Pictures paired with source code
■ ■ ■

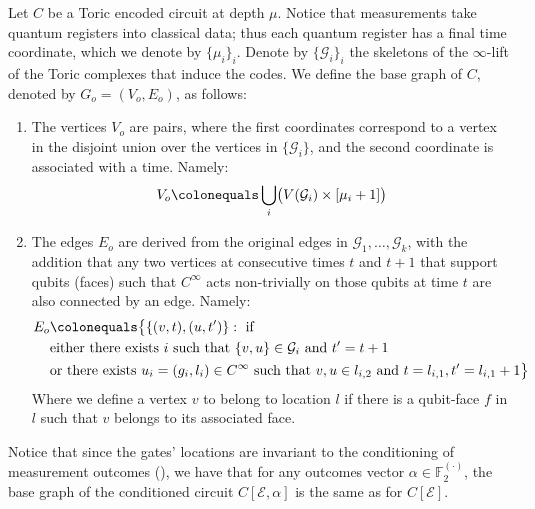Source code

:   \begin{definition}
    Let $C$ be a Toric encoded circuit at depth $\mu$. Notice that measurements take quantum registers into classical data; thus each quantum register has a final time coordinate, which we denote by $\{\mu_i\}_i$. Denote by $\{\mathcal{G}_{i}\}_i$ the skeletons of the $\infty$-lift of the Toric complexes that induce the codes. We define the base graph of $C$, denoted by $G_{o} = (V_{o}, E_{o})$, as follows:
    \begin{enumerate}
      \item The vertices $V_{o}$ are pairs, where the first coordinates correspond to a vertex in the disjoint union over the vertices in $\{\mathcal{G}_{i}\}$, and the second coordinate is associated with a time. Namely:
        \begin{equation*}
          \begin{split}
            V_{o} \colonequals \bigcup_{i} \bigl( V(\mathcal{G}_{i}) \times [\mu_{i}+1] \bigr)
          \end{split}
        \end{equation*}
      \item The edges $E_{o}$ are derived from the original edges in $\mathcal{G}_{1}, \ldots, \mathcal{G}_{k}$, with the addition that any two vertices at consecutive times $t$ and $t+1$ that support qubits (faces) such that $C^{\infty}$ acts non-trivially on those qubits at time $t$ are also connected by an edge. Namely:
        \begin{equation*}
          \begin{split}
            E_{o} & \colonequals \big\{ \{(v,t), (u,t^{\prime}) \} :  \text{ if }     \\ 
              & \text{either there exists } i \text{ such that }  \{v,u\} \in \mathcal{G}_{i} \text{ and } t^{\prime} = t+1 \\
            & \text{or there exists } u_i = (g_{i},l_{i}) \in C^{\infty} \text{ such  that }  v,u \in l_{i,2} \text{ and } t = l_{i,1}, t^{\prime} = l_{i,1}+1  \big\} 
          \end{split}
        \end{equation*}
        Where we define a vertex $v$ to belong to location $l$ if there is a qubit-face $f$ in $l$ such that $v$ belongs to its associated face. %
    \end{enumerate} 
  \end{definition}
Notice that since the gates' locations are invariant to the conditioning of measurement outcomes (), we have that for any outcomes vector $\alpha \in \mathbb{F}_{2}^{(\cdot)}$, the base graph of the conditioned circuit $C[\mathcal{E},\alpha]$ is the same as for $C[\mathcal{E}]$.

■ ■ ■

ASSIGNMENT
Please return all lines above in which the string "times" is found.

TASK RESULT
            V_{o} \colonequals \bigcup_{i} \bigl( V(\mathcal{G}_{i}) \times [\mu_{i}+1] \bigr)
      \item The edges $E_{o}$ are derived from the original edges in $\mathcal{G}_{1}, \ldots, \mathcal{G}_{k}$, with the addition that any two vertices at consecutive times $t$ and $t+1$ that support qubits (faces) such that $C^{\infty}$ acts non-trivially on those qubits at time $t$ are also connected by an edge. Namely:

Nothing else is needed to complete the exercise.